Universal Language Selector/Compact Language Links/metrics
This page describes the scripts and queries for collecting data about Interlanguage links, especially in the context of Compact Language Links. For the collected data, see the page Universal Language Selector/Compact Language Links/metrics/data.

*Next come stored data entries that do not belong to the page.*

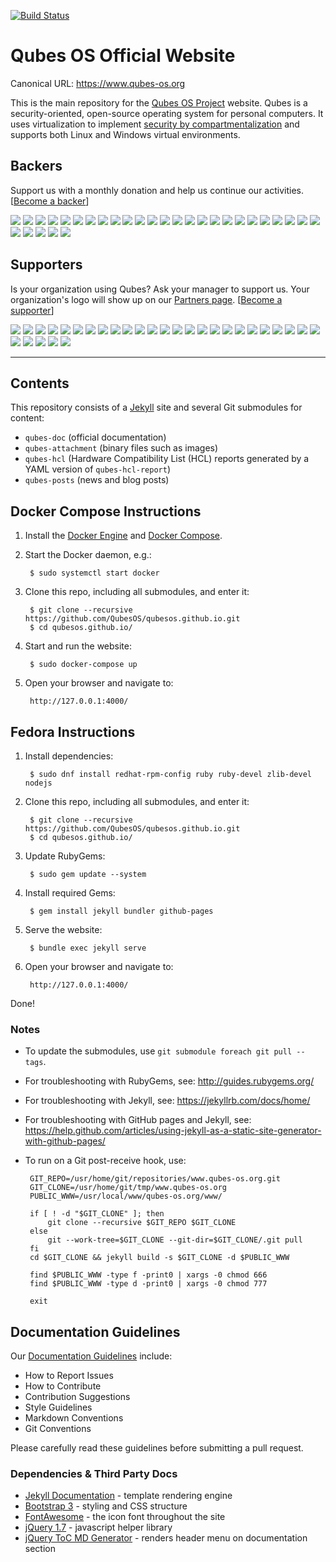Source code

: [![Build Status](https://travis-ci.org/QubesOS/qubesos.github.io.svg?branch=master)](https://travis-ci.org/QubesOS/qubesos.github.io)

Qubes OS Official Website
=========================

Canonical URL: https://www.qubes-os.org

This is the main repository for the [Qubes OS Project][qubes] website. Qubes is
a security-oriented, open-source operating system for personal computers. It
uses virtualization to implement [security by compartmentalization][intro] and
supports both Linux and Windows virtual environments.


Backers
-------

Support us with a monthly donation and help us continue our activities. [[Become a backer](https://opencollective.com/qubes-os#backer)]

<a href="https://opencollective.com/qubes-os/backer/0/website" target="_blank"><img src="https://opencollective.com/qubes-os/backer/0/avatar.svg"></a>
<a href="https://opencollective.com/qubes-os/backer/1/website" target="_blank"><img src="https://opencollective.com/qubes-os/backer/1/avatar.svg"></a>
<a href="https://opencollective.com/qubes-os/backer/2/website" target="_blank"><img src="https://opencollective.com/qubes-os/backer/2/avatar.svg"></a>
<a href="https://opencollective.com/qubes-os/backer/3/website" target="_blank"><img src="https://opencollective.com/qubes-os/backer/3/avatar.svg"></a>
<a href="https://opencollective.com/qubes-os/backer/4/website" target="_blank"><img src="https://opencollective.com/qubes-os/backer/4/avatar.svg"></a>
<a href="https://opencollective.com/qubes-os/backer/5/website" target="_blank"><img src="https://opencollective.com/qubes-os/backer/5/avatar.svg"></a>
<a href="https://opencollective.com/qubes-os/backer/6/website" target="_blank"><img src="https://opencollective.com/qubes-os/backer/6/avatar.svg"></a>
<a href="https://opencollective.com/qubes-os/backer/7/website" target="_blank"><img src="https://opencollective.com/qubes-os/backer/7/avatar.svg"></a>
<a href="https://opencollective.com/qubes-os/backer/8/website" target="_blank"><img src="https://opencollective.com/qubes-os/backer/8/avatar.svg"></a>
<a href="https://opencollective.com/qubes-os/backer/9/website" target="_blank"><img src="https://opencollective.com/qubes-os/backer/9/avatar.svg"></a>
<a href="https://opencollective.com/qubes-os/backer/10/website" target="_blank"><img src="https://opencollective.com/qubes-os/backer/10/avatar.svg"></a>
<a href="https://opencollective.com/qubes-os/backer/11/website" target="_blank"><img src="https://opencollective.com/qubes-os/backer/11/avatar.svg"></a>
<a href="https://opencollective.com/qubes-os/backer/12/website" target="_blank"><img src="https://opencollective.com/qubes-os/backer/12/avatar.svg"></a>
<a href="https://opencollective.com/qubes-os/backer/13/website" target="_blank"><img src="https://opencollective.com/qubes-os/backer/13/avatar.svg"></a>
<a href="https://opencollective.com/qubes-os/backer/14/website" target="_blank"><img src="https://opencollective.com/qubes-os/backer/14/avatar.svg"></a>
<a href="https://opencollective.com/qubes-os/backer/15/website" target="_blank"><img src="https://opencollective.com/qubes-os/backer/15/avatar.svg"></a>
<a href="https://opencollective.com/qubes-os/backer/16/website" target="_blank"><img src="https://opencollective.com/qubes-os/backer/16/avatar.svg"></a>
<a href="https://opencollective.com/qubes-os/backer/17/website" target="_blank"><img src="https://opencollective.com/qubes-os/backer/17/avatar.svg"></a>
<a href="https://opencollective.com/qubes-os/backer/18/website" target="_blank"><img src="https://opencollective.com/qubes-os/backer/18/avatar.svg"></a>
<a href="https://opencollective.com/qubes-os/backer/19/website" target="_blank"><img src="https://opencollective.com/qubes-os/backer/19/avatar.svg"></a>
<a href="https://opencollective.com/qubes-os/backer/20/website" target="_blank"><img src="https://opencollective.com/qubes-os/backer/20/avatar.svg"></a>
<a href="https://opencollective.com/qubes-os/backer/21/website" target="_blank"><img src="https://opencollective.com/qubes-os/backer/21/avatar.svg"></a>
<a href="https://opencollective.com/qubes-os/backer/22/website" target="_blank"><img src="https://opencollective.com/qubes-os/backer/22/avatar.svg"></a>
<a href="https://opencollective.com/qubes-os/backer/23/website" target="_blank"><img src="https://opencollective.com/qubes-os/backer/23/avatar.svg"></a>
<a href="https://opencollective.com/qubes-os/backer/24/website" target="_blank"><img src="https://opencollective.com/qubes-os/backer/24/avatar.svg"></a>
<a href="https://opencollective.com/qubes-os/backer/25/website" target="_blank"><img src="https://opencollective.com/qubes-os/backer/25/avatar.svg"></a>
<a href="https://opencollective.com/qubes-os/backer/26/website" target="_blank"><img src="https://opencollective.com/qubes-os/backer/26/avatar.svg"></a>
<a href="https://opencollective.com/qubes-os/backer/27/website" target="_blank"><img src="https://opencollective.com/qubes-os/backer/27/avatar.svg"></a>
<a href="https://opencollective.com/qubes-os/backer/28/website" target="_blank"><img src="https://opencollective.com/qubes-os/backer/28/avatar.svg"></a>
<a href="https://opencollective.com/qubes-os/backer/29/website" target="_blank"><img src="https://opencollective.com/qubes-os/backer/29/avatar.svg"></a>


Supporters
----------

Is your organization using Qubes? Ask your manager to support us. Your organization's logo will show up on our [Partners page](https://www.qubes-os.org/partners/). [[Become a supporter](https://opencollective.com/qubes-os#supporter)]

<a href="https://opencollective.com/qubes-os/supporter/0/website" target="_blank"><img src="https://opencollective.com/qubes-os/supporter/0/avatar.svg"></a>
<a href="https://opencollective.com/qubes-os/supporter/1/website" target="_blank"><img src="https://opencollective.com/qubes-os/supporter/1/avatar.svg"></a>
<a href="https://opencollective.com/qubes-os/supporter/2/website" target="_blank"><img src="https://opencollective.com/qubes-os/supporter/2/avatar.svg"></a>
<a href="https://opencollective.com/qubes-os/supporter/3/website" target="_blank"><img src="https://opencollective.com/qubes-os/supporter/3/avatar.svg"></a>
<a href="https://opencollective.com/qubes-os/supporter/4/website" target="_blank"><img src="https://opencollective.com/qubes-os/supporter/4/avatar.svg"></a>
<a href="https://opencollective.com/qubes-os/supporter/5/website" target="_blank"><img src="https://opencollective.com/qubes-os/supporter/5/avatar.svg"></a>
<a href="https://opencollective.com/qubes-os/supporter/6/website" target="_blank"><img src="https://opencollective.com/qubes-os/supporter/6/avatar.svg"></a>
<a href="https://opencollective.com/qubes-os/supporter/7/website" target="_blank"><img src="https://opencollective.com/qubes-os/supporter/7/avatar.svg"></a>
<a href="https://opencollective.com/qubes-os/supporter/8/website" target="_blank"><img src="https://opencollective.com/qubes-os/supporter/8/avatar.svg"></a>
<a href="https://opencollective.com/qubes-os/supporter/9/website" target="_blank"><img src="https://opencollective.com/qubes-os/supporter/9/avatar.svg"></a>
<a href="https://opencollective.com/qubes-os/supporter/10/website" target="_blank"><img src="https://opencollective.com/qubes-os/supporter/10/avatar.svg"></a>
<a href="https://opencollective.com/qubes-os/supporter/11/website" target="_blank"><img src="https://opencollective.com/qubes-os/supporter/11/avatar.svg"></a>
<a href="https://opencollective.com/qubes-os/supporter/12/website" target="_blank"><img src="https://opencollective.com/qubes-os/supporter/12/avatar.svg"></a>
<a href="https://opencollective.com/qubes-os/supporter/13/website" target="_blank"><img src="https://opencollective.com/qubes-os/supporter/13/avatar.svg"></a>
<a href="https://opencollective.com/qubes-os/supporter/14/website" target="_blank"><img src="https://opencollective.com/qubes-os/supporter/14/avatar.svg"></a>
<a href="https://opencollective.com/qubes-os/supporter/15/website" target="_blank"><img src="https://opencollective.com/qubes-os/supporter/15/avatar.svg"></a>
<a href="https://opencollective.com/qubes-os/supporter/16/website" target="_blank"><img src="https://opencollective.com/qubes-os/supporter/16/avatar.svg"></a>
<a href="https://opencollective.com/qubes-os/supporter/17/website" target="_blank"><img src="https://opencollective.com/qubes-os/supporter/17/avatar.svg"></a>
<a href="https://opencollective.com/qubes-os/supporter/18/website" target="_blank"><img src="https://opencollective.com/qubes-os/supporter/18/avatar.svg"></a>
<a href="https://opencollective.com/qubes-os/supporter/19/website" target="_blank"><img src="https://opencollective.com/qubes-os/supporter/19/avatar.svg"></a>
<a href="https://opencollective.com/qubes-os/supporter/20/website" target="_blank"><img src="https://opencollective.com/qubes-os/supporter/20/avatar.svg"></a>
<a href="https://opencollective.com/qubes-os/supporter/21/website" target="_blank"><img src="https://opencollective.com/qubes-os/supporter/21/avatar.svg"></a>
<a href="https://opencollective.com/qubes-os/supporter/22/website" target="_blank"><img src="https://opencollective.com/qubes-os/supporter/22/avatar.svg"></a>
<a href="https://opencollective.com/qubes-os/supporter/23/website" target="_blank"><img src="https://opencollective.com/qubes-os/supporter/23/avatar.svg"></a>
<a href="https://opencollective.com/qubes-os/supporter/24/website" target="_blank"><img src="https://opencollective.com/qubes-os/supporter/24/avatar.svg"></a>
<a href="https://opencollective.com/qubes-os/supporter/25/website" target="_blank"><img src="https://opencollective.com/qubes-os/supporter/25/avatar.svg"></a>
<a href="https://opencollective.com/qubes-os/supporter/26/website" target="_blank"><img src="https://opencollective.com/qubes-os/supporter/26/avatar.svg"></a>
<a href="https://opencollective.com/qubes-os/supporter/27/website" target="_blank"><img src="https://opencollective.com/qubes-os/supporter/27/avatar.svg"></a>
<a href="https://opencollective.com/qubes-os/supporter/28/website" target="_blank"><img src="https://opencollective.com/qubes-os/supporter/28/avatar.svg"></a>
<a href="https://opencollective.com/qubes-os/supporter/29/website" target="_blank"><img src="https://opencollective.com/qubes-os/supporter/29/avatar.svg"></a>

--------------------------------------------------------------------------------

Contents
--------

This repository consists of a [Jekyll] site and several Git submodules for
content:

 * `qubes-doc` (official documentation)
 * `qubes-attachment` (binary files such as images)
 * `qubes-hcl` (Hardware Compatibility List (HCL) reports generated by a YAML
   version of `qubes-hcl-report`)
 * `qubes-posts` (news and blog posts)

Docker Compose Instructions
---------------------------

1. Install the [Docker Engine] and [Docker Compose].

2. Start the Docker daemon, e.g.:

        $ sudo systemctl start docker

3. Clone this repo, including all submodules, and enter it:

        $ git clone --recursive https://github.com/QubesOS/qubesos.github.io.git
        $ cd qubesos.github.io/

4. Start and run the website:

        $ sudo docker-compose up

5. Open your browser and navigate to:

        http://127.0.0.1:4000/

Fedora Instructions
-------------------

1. Install dependencies:

        $ sudo dnf install redhat-rpm-config ruby ruby-devel zlib-devel nodejs

2. Clone this repo, including all submodules, and enter it:

        $ git clone --recursive https://github.com/QubesOS/qubesos.github.io.git
        $ cd qubesos.github.io/

3. Update RubyGems:

        $ sudo gem update --system

4. Install required Gems:

        $ gem install jekyll bundler github-pages

5. Serve the website:

        $ bundle exec jekyll serve

6. Open your browser and navigate to:

        http://127.0.0.1:4000/

Done!

### Notes ###

 * To update the submodules, use `git submodule foreach git pull --tags`.
 * For troubleshooting with RubyGems, see: <http://guides.rubygems.org/>
 * For troubleshooting with Jekyll, see: <https://jekyllrb.com/docs/home/>
 * For troubleshooting with GitHub pages and Jekyll, see: <https://help.github.com/articles/using-jekyll-as-a-static-site-generator-with-github-pages/>
 * To run on a Git post-receive hook, use:

        GIT_REPO=/usr/home/git/repositories/www.qubes-os.org.git
        GIT_CLONE=/usr/home/git/tmp/www.qubes-os.org
        PUBLIC_WWW=/usr/local/www/qubes-os.org/www/

        if [ ! -d "$GIT_CLONE" ]; then
            git clone --recursive $GIT_REPO $GIT_CLONE
        else
            git --work-tree=$GIT_CLONE --git-dir=$GIT_CLONE/.git pull
        fi
        cd $GIT_CLONE && jekyll build -s $GIT_CLONE -d $PUBLIC_WWW

        find $PUBLIC_WWW -type f -print0 | xargs -0 chmod 666
        find $PUBLIC_WWW -type d -print0 | xargs -0 chmod 777

        exit

Documentation Guidelines
------------------------

Our [Documentation Guidelines] include:
 - How to Report Issues
 - How to Contribute
 - Contribution Suggestions
 - Style Guidelines
 - Markdown Conventions
 - Git Conventions

Please carefully read these guidelines before submitting a pull request.

### Dependencies & Third Party Docs ###

- [Jekyll Documentation] - template rendering engine
- [Bootstrap 3] - styling and CSS structure
- [FontAwesome] - the icon font throughout the site
- [jQuery 1.7] - javascript helper library
- [jQuery ToC MD Generator] - renders header menu on documentation section


[qubes]: https://github.com/QubesOS
[intro]: https://www.qubes-os.org/intro/
[Documentation Guidelines]: https://www.qubes-os.org/doc/doc-guidelines/
[Jekyll]: https://jekyllrb.com/
[Jekyll Documentation]: http://jekyllrb.com/docs/
[Docker Engine]: https://docs.docker.com/engine/installation/
[Docker Compose]: https://docs.docker.com/compose/install/
[FontAwesome]: http://fontawesome.io
[Bootstrap 3]: http://getbootstrap.com
[jQuery 1.7]: http://api.jquery.com
[jQuery ToC MD Generator]: https://github.com/dafi/tocmd-generator
[gh-fork]: https://guides.github.com/activities/forking/
[gh-pull]: https://help.github.com/articles/using-pull-requests/
[patch]: https://www.qubes-os.org/doc/source-code/#sending-a-patch
[lists]: https://www.qubes-os.org/doc/mailing-lists/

Measuring interlanguage links clicks
[edit]For getting information one day before, run:
$ ssh stat1002
$ ./all_projects.sh
For a particular date, run (note: no leading zeros in the date):
$ ./all_projects.sh 2016 7 7
The output will be in the files with names such as prev_wikipedia_2016_7_7.out and curr_wikipedia_2016_7_7.out, where "prev" is for the source language and "curr" is for target language.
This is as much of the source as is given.